Regarding (2): In most fields, “expert” doesn’t just mean “experienced” – it means “proven.” Tons of people have been investing their whole lives and are still dreadful at it, worse than a bright young 18-year-old would be. But Warren Buffett has a strong track record of investment success; he’s a True Expert in investing. On a smaller scale, your local doctor hopefully has a track record of helping people get better. OK, there’s no randomized-design evaluation of him, but we have a lot of independent information about how medical ailments progress if untreated, and the people your doctor treats get better instead. Unlike a Middle Ages leech supplier, your doctor is a True Expert in medicine.
As an aside, it’s pretty rare for a True Expert to refuse to share their knowledge. Even in the hypercompetitive finance industry, Warren Buffett basically tells you how he thinks because he knows you can’t replicate it. In more world-serving fields such as academia, every expert’s beliefs are peer reviewed, published, and available to any schmoe with a library card.
What am I to make of the statement that Person X is a respected expert in philanthropy? It could mean that they have a track record of solving social problems, and I just haven’t seen the evidence due to a lack of information sharing.
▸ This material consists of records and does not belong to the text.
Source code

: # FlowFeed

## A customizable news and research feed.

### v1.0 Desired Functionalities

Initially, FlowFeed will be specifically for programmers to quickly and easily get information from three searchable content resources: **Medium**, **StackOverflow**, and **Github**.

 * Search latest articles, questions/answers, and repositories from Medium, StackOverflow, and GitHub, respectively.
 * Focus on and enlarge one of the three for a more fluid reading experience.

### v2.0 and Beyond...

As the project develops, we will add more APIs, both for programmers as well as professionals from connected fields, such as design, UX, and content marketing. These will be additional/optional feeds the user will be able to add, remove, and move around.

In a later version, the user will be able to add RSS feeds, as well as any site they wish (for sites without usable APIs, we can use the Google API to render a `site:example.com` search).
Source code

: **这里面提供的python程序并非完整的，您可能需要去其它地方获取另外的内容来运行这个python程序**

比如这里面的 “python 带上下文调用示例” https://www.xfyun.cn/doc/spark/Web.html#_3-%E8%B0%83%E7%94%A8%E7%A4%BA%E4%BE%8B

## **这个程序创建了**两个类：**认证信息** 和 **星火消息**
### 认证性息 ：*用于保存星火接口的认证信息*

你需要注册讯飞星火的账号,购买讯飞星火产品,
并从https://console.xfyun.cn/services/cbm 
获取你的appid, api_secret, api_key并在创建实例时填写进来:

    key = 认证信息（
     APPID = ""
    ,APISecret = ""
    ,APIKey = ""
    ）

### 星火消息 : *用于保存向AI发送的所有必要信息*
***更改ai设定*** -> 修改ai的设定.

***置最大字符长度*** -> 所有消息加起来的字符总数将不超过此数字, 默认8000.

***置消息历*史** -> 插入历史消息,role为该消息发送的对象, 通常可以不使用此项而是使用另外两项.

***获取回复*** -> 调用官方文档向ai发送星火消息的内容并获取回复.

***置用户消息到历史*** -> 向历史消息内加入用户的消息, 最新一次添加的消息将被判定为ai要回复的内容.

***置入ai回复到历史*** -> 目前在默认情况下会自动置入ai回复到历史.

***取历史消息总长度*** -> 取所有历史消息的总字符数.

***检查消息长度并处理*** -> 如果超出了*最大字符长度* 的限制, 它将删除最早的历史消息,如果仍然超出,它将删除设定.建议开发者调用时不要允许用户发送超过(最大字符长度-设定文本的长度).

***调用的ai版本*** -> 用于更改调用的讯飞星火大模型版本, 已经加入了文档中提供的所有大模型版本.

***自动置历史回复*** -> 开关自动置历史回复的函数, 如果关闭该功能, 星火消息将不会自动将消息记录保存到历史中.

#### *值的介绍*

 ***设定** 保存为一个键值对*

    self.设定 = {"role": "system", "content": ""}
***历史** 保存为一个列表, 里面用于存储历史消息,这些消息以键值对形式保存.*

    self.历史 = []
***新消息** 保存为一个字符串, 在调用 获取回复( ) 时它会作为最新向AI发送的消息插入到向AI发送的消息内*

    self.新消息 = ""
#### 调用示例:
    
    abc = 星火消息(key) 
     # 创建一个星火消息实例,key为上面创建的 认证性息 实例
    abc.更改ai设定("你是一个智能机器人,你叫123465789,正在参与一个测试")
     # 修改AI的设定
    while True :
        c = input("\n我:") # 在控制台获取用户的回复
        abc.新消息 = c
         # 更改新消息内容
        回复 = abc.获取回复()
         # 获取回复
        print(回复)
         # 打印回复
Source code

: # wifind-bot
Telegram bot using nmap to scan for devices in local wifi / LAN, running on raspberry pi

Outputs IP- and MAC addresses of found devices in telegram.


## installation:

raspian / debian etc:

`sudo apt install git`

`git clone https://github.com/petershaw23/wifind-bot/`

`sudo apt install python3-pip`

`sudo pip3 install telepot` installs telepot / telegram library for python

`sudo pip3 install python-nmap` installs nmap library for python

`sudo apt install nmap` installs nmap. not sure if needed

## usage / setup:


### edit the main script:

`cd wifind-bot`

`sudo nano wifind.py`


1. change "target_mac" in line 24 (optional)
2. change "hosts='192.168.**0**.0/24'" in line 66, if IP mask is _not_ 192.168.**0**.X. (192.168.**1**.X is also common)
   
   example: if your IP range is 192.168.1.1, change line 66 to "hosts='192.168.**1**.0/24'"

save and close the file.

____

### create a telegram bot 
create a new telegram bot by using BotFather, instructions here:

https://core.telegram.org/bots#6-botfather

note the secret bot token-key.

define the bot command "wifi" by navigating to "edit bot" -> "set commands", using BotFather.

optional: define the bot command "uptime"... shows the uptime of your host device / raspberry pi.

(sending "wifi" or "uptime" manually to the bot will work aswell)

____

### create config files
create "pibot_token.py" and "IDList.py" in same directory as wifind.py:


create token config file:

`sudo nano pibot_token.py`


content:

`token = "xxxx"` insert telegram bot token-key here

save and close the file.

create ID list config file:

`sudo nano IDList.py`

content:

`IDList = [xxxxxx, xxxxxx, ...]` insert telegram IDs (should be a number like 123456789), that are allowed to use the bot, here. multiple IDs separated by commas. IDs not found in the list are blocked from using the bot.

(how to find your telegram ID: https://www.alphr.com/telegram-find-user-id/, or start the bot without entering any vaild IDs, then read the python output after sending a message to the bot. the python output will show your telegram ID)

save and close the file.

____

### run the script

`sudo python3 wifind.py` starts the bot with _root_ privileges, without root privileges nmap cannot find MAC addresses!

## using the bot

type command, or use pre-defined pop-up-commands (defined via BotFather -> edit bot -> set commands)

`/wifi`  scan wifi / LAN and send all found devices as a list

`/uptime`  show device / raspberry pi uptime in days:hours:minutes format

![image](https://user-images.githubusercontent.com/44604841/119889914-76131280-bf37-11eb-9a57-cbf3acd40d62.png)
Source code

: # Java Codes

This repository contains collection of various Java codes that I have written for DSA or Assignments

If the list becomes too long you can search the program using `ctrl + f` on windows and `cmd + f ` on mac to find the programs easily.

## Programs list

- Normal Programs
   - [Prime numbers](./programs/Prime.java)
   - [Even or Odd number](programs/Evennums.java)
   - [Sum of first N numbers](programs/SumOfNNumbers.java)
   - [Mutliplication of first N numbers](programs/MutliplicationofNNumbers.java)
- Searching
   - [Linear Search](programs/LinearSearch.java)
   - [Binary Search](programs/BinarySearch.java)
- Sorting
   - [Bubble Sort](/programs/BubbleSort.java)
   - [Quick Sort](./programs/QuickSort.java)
Or it could mean …
Old boys’ clubs
We’ve all seen old boys’ clubs. They’re groups of people who think alike, act alike, and have some sort of power or privilege that they don’t have to continually earn.
I’ll use the example of a typical college fraternity. Nominally, the fraternity has a mission, something about “upholding honor and serving the community” or something. Nominally, the President is the person most qualified to help the fraternity promote this mission, the Treasurer is the best person to keep the books, etc. But really? The President is the most popular guy. The Treasurer is ~4th-most popular. The guy who slept with the President’s girlfriend is at the bottom of the totem pole. Etc.
These clubs’ members usually have a lot of weird, idiosyncratic beliefs about the world, because of how similar they are to each other and how little they check these beliefs with the outside. You can usually bet that the “accepted wisdom” at these clubs plus $2 is worth about one subway ride. You can usually not bet that the “top people” at these clubs are better in any way than the others. And it’s not clear that Louis XVI and his cronies did, in fact, run France better than a 26-year-old punk might have.
The thought that much of the world’s well-meaning money is managed by old boys’ clubs is scary – scary enough to make one want to deny it, even without evidence. But the fact is, everything about the way foundations are structured is consistent with the idea that they may be old boys’ clubs. I have no evidence that they do the measuring necessary to learn from experience. (They might, and they might not.) I have no evidence that they interact meaningfully with people outside their bubble. (They might, or they might not.) I have no evidence that they have made the world better off, consistent with their mission. (They may have. They may not have.)
I have no evidence that their power and privilege are connected in any way with performance or merit. Unlike with a private company, the fact that they have money means only that someone gave them money decades ago.
The only thing I do know is that they don’t share their information as much as would be consistent with devotion to a better world. That’s why I have a negative view of them.
I’m not committed to this view. Maybe foundations do have ways of learning from their activities. Maybe they do have a track record of success. Maybe they know far more about philanthropy than GiveWell can ever hope to. That’s definitely possible.
So which is it? Foundations, are you an old boys’ club – or can you demonstrate that you’re True Experts?